With regard to caspase-8, however, G1/G3 Zipper differs from both G1 and G3. For example, while G1/G3 Zipper, G1, and G3 all activate caspase-8, G1/G3 Zipper does not depend on it to induce apoptosis. In contrast, G1 depends on caspase-8 at both early and late time points, whereas G3 depends on it only at a later time point.
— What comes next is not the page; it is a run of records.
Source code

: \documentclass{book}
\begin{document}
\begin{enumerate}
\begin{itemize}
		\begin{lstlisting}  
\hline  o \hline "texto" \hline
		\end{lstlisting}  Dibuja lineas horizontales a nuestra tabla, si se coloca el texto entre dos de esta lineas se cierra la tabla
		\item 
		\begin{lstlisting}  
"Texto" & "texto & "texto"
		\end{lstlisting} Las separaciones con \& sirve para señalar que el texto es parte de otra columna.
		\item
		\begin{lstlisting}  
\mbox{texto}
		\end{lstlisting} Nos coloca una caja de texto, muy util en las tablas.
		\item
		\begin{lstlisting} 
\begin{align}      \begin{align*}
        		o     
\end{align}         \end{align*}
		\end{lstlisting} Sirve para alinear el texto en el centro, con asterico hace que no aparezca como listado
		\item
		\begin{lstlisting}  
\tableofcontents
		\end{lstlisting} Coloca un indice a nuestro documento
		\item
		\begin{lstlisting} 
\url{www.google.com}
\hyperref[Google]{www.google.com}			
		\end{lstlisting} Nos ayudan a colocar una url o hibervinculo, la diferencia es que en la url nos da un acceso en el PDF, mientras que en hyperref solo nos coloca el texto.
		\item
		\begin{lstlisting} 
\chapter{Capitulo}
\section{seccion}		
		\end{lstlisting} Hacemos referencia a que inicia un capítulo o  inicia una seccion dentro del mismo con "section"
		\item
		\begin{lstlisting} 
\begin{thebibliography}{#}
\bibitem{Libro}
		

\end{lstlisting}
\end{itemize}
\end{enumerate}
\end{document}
The role of JNK activation in G1/G3 Zipper signaling is more similar to its role in G3 signaling than G1 signaling. In particular, inhibition of JNK activation weakly increased the activity of G1/G3 Zipper at an early time point, but weakly decreased it at a late time point. In contrast, JNK inhibition strongly potentiated G3 activity at an early time point and significantly decreased it at a late time point, whereas JNK inhibition only decreased G1 activity at a late time point. This latter observation was consistent with a previous report which demonstrated that G1 induces Jurkat T cell death via activation of JNK and, in turn, c-Jun and AP-1 (Brandt et al., 2010). These observations suggest that G1/G3 Zipper does not induce apoptosis exclusively through G1-related pathways, which contrasts with our hypothesis. Instead, these data suggest that the G3 domains of G1/G3 Zipper are active as extracellular signals, but that their activity is diminished when compared to the native protein, which may be due to differences in carbohydrate-recognition domain valency.
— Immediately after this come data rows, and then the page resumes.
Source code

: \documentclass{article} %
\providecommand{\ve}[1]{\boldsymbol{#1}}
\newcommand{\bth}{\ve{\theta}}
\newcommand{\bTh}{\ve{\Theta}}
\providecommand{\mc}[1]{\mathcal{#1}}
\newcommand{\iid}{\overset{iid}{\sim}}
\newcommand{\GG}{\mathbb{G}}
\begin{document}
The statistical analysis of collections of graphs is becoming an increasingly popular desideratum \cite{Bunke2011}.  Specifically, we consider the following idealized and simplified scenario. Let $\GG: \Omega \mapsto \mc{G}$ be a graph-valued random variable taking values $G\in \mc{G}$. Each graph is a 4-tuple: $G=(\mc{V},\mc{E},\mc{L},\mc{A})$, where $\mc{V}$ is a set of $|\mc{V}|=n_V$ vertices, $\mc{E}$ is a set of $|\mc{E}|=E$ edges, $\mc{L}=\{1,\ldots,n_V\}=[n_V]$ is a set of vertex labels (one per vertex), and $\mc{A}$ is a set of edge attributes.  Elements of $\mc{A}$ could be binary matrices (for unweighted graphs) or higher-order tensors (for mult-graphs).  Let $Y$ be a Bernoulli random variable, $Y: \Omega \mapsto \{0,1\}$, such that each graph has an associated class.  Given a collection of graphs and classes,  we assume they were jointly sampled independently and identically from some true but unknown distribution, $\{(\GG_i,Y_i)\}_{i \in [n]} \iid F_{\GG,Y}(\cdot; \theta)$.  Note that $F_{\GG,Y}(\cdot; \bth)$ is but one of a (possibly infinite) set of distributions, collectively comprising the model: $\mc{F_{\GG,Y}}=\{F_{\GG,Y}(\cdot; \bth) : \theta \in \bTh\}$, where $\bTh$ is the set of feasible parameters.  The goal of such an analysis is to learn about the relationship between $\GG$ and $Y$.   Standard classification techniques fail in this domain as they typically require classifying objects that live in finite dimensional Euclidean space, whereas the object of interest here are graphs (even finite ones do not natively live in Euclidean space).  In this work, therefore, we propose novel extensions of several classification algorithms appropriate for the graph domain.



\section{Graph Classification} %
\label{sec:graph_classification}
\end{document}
Unexpectedly, ERK activation has contrasting roles in G1/G3 Zipper, G1, and G3 signaling. In particular, inhibiting ERK increased G1 activity early but diminished it at a later time point, increased G3 activity early but had no effect later, and increased G1/G3 Zipper activity at both early and late time points. These observations suggest that pro-apoptotic signaling via G1/G3 Zipper is not simply an additive combination of the signaling pathways activated by G1 and G3, but instead may involve an alternative pathway that integrates aspects of the pathways activated by both galectins.
Differences in the pro-apoptotic signaling pathways activated by G1/G3 Zipper, G1, and G3 may stem from differences in the role of the membrane glycoproteins CD7 and CD45 as signal transducers. For example, high CD45 expression was required for G1 activity under all conditions tested, whereas the activity of G1/G3 Zipper and G3 toward CD45 low cells increased with their concentration. Toward CD7 low cells, the activity of both G1 and G3 increased with their concentration, but was weakened relative to their activity toward CD7 high cells at low galectin concentration. In contrast, low CD7 expression enhanced G1/G3 Zipper activity at low concentrations, whereas it had no effect at high G1/G3 Zipper concentrations. Collectively, these data suggest that CD7 is not directly involved as a signal transducer of G1/G3 Zipper, but instead may act as an antagonist, whereas it is involved in both G1 and G3 signaling, as suggested in prior reports (Pace et al., 1999, 2000; Fukumori et al., 2003; Stillman et al., 2006). Note that any differences in the role of CD7 in galectin signaling observed here and reported elsewhere may be due to differences in protein concentration, culture time, or cell type which often vary across studies. Further, these data suggest that G1/G3 Zipper signals at least in part through CD45, which could be mediated by either the G1 or G3 domain, as both have been implicated in G1 and G3 signaling previously (Nguyen et al., 2001; Stillman et al., 2006). However, the observation that G1/G3 Zipper induces considerable death of CD45 low cells at all concentrations tested suggests that other membrane glycoproteins likely also act as signal transducers or binding partners. Future research efforts will work to identify membrane glycoproteins that are recognized by G1/G3 Zipper, as well as those that act as transducers of pro-apoptotic signals.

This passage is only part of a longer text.